== Provided information ==
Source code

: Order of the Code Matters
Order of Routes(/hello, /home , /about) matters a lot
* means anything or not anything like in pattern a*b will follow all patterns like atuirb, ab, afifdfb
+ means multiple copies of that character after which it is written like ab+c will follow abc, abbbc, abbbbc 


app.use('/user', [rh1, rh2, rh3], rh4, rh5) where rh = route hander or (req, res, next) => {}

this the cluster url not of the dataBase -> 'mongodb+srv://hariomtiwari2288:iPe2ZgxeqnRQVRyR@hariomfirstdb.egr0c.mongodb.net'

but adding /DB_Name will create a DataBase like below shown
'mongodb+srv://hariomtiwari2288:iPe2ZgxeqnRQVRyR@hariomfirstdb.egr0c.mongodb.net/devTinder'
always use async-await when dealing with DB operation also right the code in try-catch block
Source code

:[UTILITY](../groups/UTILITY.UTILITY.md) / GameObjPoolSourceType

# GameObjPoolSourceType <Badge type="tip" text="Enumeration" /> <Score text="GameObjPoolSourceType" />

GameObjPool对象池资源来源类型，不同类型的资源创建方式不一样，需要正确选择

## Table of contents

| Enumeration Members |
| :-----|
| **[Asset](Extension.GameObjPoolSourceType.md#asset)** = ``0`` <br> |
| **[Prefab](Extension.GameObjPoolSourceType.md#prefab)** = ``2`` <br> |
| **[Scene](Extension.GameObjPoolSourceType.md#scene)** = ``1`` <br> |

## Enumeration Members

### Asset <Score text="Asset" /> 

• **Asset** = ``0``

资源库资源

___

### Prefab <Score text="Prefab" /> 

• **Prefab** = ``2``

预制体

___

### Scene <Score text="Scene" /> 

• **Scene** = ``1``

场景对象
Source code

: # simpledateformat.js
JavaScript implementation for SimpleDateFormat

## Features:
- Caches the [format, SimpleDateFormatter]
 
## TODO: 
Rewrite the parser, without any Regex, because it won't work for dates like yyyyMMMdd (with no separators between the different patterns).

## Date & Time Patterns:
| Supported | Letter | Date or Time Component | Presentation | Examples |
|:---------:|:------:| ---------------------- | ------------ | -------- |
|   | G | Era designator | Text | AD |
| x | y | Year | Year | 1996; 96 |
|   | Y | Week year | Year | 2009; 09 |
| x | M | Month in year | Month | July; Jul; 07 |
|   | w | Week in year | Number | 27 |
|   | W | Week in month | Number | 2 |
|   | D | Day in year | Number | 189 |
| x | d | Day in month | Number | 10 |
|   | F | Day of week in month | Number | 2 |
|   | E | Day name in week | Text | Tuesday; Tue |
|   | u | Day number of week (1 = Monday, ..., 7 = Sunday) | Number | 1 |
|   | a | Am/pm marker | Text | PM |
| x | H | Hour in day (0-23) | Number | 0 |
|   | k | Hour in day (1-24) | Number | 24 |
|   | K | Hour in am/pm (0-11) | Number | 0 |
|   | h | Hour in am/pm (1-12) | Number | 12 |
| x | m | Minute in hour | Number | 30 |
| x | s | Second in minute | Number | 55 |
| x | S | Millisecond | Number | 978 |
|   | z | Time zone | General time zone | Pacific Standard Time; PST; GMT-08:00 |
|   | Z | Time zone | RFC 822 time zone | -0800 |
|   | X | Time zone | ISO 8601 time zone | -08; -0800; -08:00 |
===
■ Work item ■
Reproduce the records above exactly, character for character.

■ Exercise result ■
Source code

: Order of the Code Matters
Order of Routes(/hello, /home , /about) matters a lot
* means anything or not anything like in pattern a*b will follow all patterns like atuirb, ab, afifdfb
+ means multiple copies of that character after which it is written like ab+c will follow abc, abbbc, abbbbc 


app.use('/user', [rh1, rh2, rh3], rh4, rh5) where rh = route hander or (req, res, next) => {}

this the cluster url not of the dataBase -> 'mongodb+srv://hariomtiwari2288:iPe2ZgxeqnRQVRyR@hariomfirstdb.egr0c.mongodb.net'

but adding /DB_Name will create a DataBase like below shown
'mongodb+srv://hariomtiwari2288:iPe2ZgxeqnRQVRyR@hariomfirstdb.egr0c.mongodb.net/devTinder'
always use async-await when dealing with DB operation also right the code in try-catch block
Source code

:[UTILITY](../groups/UTILITY.UTILITY.md) / GameObjPoolSourceType

# GameObjPoolSourceType <Badge type="tip" text="Enumeration" /> <Score text="GameObjPoolSourceType" />

GameObjPool对象池资源来源类型，不同类型的资源创建方式不一样，需要正确选择

## Table of contents

| Enumeration Members |
| :-----|
| **[Asset](Extension.GameObjPoolSourceType.md#asset)** = ``0`` <br> |
| **[Prefab](Extension.GameObjPoolSourceType.md#prefab)** = ``2`` <br> |
| **[Scene](Extension.GameObjPoolSourceType.md#scene)** = ``1`` <br> |

## Enumeration Members

### Asset <Score text="Asset" /> 

• **Asset** = ``0``

资源库资源

___

### Prefab <Score text="Prefab" /> 

• **Prefab** = ``2``

预制体

___

### Scene <Score text="Scene" /> 

• **Scene** = ``1``

场景对象
Source code

: # simpledateformat.js
JavaScript implementation for SimpleDateFormat

## Features:
- Caches the [format, SimpleDateFormatter]
 
## TODO: 
Rewrite the parser, without any Regex, because it won't work for dates like yyyyMMMdd (with no separators between the different patterns).

## Date & Time Patterns:
| Supported | Letter | Date or Time Component | Presentation | Examples |
|:---------:|:------:| ---------------------- | ------------ | -------- |
|   | G | Era designator | Text | AD |
| x | y | Year | Year | 1996; 96 |
|   | Y | Week year | Year | 2009; 09 |
| x | M | Month in year | Month | July; Jul; 07 |
|   | w | Week in year | Number | 27 |
|   | W | Week in month | Number | 2 |
|   | D | Day in year | Number | 189 |
| x | d | Day in month | Number | 10 |
|   | F | Day of week in month | Number | 2 |
|   | E | Day name in week | Text | Tuesday; Tue |
|   | u | Day number of week (1 = Monday, ..., 7 = Sunday) | Number | 1 |
|   | a | Am/pm marker | Text | PM |
| x | H | Hour in day (0-23) | Number | 0 |
|   | k | Hour in day (1-24) | Number | 24 |
|   | K | Hour in am/pm (0-11) | Number | 0 |
|   | h | Hour in am/pm (1-12) | Number | 12 |
| x | m | Minute in hour | Number | 30 |
| x | s | Second in minute | Number | 55 |
| x | S | Millisecond | Number | 978 |
|   | z | Time zone | General time zone | Pacific Standard Time; PST; GMT-08:00 |
|   | Z | Time zone | RFC 822 time zone | -0800 |
|   | X | Time zone | ISO 8601 time zone | -08; -0800; -08:00 |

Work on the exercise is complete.